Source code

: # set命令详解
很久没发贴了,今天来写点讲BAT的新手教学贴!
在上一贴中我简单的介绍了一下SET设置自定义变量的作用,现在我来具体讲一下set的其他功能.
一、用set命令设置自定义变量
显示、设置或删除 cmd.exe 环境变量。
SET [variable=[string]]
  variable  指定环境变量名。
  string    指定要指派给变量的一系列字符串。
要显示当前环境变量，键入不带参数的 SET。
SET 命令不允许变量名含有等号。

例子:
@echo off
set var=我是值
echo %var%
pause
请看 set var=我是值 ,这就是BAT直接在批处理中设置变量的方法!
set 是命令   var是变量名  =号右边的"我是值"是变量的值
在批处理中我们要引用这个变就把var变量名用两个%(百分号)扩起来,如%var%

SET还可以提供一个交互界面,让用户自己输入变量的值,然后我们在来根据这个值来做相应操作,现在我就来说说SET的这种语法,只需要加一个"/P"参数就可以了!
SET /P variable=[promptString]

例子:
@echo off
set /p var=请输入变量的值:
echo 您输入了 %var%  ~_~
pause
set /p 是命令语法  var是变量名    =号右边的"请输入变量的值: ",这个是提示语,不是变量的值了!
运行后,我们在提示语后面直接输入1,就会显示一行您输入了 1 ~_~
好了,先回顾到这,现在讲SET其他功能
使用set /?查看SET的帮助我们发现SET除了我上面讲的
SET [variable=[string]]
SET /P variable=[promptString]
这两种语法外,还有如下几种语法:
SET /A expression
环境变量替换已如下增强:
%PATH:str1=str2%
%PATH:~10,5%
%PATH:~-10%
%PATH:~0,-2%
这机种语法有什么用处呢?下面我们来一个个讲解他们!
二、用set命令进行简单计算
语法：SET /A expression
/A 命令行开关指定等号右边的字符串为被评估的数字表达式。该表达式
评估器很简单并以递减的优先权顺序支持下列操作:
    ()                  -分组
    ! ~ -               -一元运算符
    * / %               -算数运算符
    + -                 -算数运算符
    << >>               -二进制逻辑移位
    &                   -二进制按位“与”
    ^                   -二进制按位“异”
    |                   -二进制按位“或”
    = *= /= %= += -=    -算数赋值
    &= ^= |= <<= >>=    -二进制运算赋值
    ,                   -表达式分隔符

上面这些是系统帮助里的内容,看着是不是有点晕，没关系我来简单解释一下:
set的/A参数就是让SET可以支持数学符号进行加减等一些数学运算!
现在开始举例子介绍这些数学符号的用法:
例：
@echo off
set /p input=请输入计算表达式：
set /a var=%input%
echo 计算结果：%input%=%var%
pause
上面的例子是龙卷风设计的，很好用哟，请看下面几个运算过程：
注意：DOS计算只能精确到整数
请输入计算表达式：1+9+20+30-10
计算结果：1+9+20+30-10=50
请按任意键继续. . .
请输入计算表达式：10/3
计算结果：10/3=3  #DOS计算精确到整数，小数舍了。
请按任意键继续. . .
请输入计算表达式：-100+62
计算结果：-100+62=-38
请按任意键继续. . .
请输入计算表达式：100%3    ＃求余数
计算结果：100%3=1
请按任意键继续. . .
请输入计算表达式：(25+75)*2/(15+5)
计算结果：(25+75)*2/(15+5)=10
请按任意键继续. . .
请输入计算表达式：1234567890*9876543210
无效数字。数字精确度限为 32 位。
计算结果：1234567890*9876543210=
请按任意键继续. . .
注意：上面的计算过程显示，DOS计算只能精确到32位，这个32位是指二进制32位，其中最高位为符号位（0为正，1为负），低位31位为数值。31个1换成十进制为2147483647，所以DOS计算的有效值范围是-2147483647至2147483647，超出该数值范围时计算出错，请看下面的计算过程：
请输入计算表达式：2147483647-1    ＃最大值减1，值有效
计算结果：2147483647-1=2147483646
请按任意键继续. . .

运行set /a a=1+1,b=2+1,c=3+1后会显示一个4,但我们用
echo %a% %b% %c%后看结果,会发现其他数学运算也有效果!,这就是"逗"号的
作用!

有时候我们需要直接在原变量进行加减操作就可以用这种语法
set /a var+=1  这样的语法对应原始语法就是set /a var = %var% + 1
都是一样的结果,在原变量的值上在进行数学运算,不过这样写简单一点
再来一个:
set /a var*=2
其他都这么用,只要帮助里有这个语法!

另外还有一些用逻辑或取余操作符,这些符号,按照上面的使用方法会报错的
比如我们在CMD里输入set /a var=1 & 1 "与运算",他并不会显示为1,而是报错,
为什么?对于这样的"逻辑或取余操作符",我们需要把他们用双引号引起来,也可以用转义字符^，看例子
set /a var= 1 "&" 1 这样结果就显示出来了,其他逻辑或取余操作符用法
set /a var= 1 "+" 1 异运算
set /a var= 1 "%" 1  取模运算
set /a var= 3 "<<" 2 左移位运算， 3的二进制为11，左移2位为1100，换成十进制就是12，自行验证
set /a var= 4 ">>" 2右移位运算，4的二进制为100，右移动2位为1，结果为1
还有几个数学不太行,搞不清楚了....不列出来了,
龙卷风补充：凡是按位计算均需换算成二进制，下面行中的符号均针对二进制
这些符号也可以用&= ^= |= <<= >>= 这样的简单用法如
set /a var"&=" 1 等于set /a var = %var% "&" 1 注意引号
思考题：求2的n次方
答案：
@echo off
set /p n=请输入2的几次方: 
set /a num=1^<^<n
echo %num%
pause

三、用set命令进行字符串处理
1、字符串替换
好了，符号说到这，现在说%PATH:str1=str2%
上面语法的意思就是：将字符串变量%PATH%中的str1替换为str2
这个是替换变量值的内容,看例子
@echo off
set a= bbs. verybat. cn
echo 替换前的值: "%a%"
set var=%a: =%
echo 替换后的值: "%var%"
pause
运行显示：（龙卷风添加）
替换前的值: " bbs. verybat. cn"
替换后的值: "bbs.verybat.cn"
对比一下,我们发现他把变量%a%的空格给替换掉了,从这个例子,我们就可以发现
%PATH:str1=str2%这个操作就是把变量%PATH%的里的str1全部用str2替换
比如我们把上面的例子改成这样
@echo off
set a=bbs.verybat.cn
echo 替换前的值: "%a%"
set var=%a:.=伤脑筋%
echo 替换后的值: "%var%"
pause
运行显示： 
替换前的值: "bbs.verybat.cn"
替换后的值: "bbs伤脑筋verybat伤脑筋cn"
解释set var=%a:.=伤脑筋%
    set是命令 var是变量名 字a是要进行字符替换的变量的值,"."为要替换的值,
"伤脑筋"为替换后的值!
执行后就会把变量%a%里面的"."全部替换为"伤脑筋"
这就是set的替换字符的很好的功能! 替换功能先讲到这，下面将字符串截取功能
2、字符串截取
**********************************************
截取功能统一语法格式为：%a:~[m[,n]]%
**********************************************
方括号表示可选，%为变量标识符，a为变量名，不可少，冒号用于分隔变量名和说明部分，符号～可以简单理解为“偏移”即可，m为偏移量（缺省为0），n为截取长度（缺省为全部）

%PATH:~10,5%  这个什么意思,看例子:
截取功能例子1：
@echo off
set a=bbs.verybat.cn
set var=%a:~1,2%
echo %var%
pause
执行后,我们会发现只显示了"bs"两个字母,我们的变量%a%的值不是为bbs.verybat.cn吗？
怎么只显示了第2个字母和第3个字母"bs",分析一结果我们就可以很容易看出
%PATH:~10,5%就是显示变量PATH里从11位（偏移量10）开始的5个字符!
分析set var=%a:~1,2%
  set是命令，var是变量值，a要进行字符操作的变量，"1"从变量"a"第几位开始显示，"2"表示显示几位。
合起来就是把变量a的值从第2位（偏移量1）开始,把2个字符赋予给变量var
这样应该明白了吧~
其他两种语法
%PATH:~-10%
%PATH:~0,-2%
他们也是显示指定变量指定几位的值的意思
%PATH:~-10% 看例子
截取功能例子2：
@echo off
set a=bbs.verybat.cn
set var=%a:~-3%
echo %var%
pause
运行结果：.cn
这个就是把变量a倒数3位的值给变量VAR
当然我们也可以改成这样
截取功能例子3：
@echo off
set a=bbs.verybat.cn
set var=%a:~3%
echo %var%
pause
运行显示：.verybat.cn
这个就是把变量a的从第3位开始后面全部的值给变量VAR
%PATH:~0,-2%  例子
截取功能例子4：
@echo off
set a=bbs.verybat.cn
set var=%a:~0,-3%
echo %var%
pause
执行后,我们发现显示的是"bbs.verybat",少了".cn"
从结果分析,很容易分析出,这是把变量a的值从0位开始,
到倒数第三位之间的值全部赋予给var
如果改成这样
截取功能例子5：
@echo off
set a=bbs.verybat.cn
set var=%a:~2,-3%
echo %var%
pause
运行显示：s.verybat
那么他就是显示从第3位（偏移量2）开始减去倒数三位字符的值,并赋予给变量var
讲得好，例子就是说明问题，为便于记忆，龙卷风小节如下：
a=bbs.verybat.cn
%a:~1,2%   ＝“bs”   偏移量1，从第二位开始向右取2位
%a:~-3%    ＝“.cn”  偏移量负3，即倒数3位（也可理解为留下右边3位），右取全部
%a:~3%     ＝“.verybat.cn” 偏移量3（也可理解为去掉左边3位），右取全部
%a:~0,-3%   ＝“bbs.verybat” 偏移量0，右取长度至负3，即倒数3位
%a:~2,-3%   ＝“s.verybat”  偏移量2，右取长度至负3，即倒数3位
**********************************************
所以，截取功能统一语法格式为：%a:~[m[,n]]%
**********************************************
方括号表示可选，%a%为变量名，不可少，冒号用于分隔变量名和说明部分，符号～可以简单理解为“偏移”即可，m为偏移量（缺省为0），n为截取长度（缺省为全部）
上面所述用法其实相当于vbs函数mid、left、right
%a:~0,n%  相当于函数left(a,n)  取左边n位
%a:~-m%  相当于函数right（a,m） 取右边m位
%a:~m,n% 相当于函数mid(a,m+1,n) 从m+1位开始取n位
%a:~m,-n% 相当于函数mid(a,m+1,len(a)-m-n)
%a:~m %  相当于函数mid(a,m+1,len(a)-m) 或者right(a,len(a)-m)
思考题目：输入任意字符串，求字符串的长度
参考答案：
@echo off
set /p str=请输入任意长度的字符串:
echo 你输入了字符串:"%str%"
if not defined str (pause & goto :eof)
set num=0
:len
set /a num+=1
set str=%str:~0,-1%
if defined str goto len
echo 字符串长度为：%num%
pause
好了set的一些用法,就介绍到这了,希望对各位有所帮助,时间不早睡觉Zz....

◆ **TASK INSTRUCTIONS**
Filter the lines above, keeping each one that contains the string "冒号用于分隔变量名和说明部分".

◆ **RESULT OF THIS EXERCISE**
方括号表示可选，%为变量标识符，a为变量名，不可少，冒号用于分隔变量名和说明部分，符号～可以简单理解为“偏移”即可，m为偏移量（缺省为0），n为截取长度（缺省为全部）
方括号表示可选，%a%为变量名，不可少，冒号用于分隔变量名和说明部分，符号～可以简单理解为“偏移”即可，m为偏移量（缺省为0），n为截取长度（缺省为全部）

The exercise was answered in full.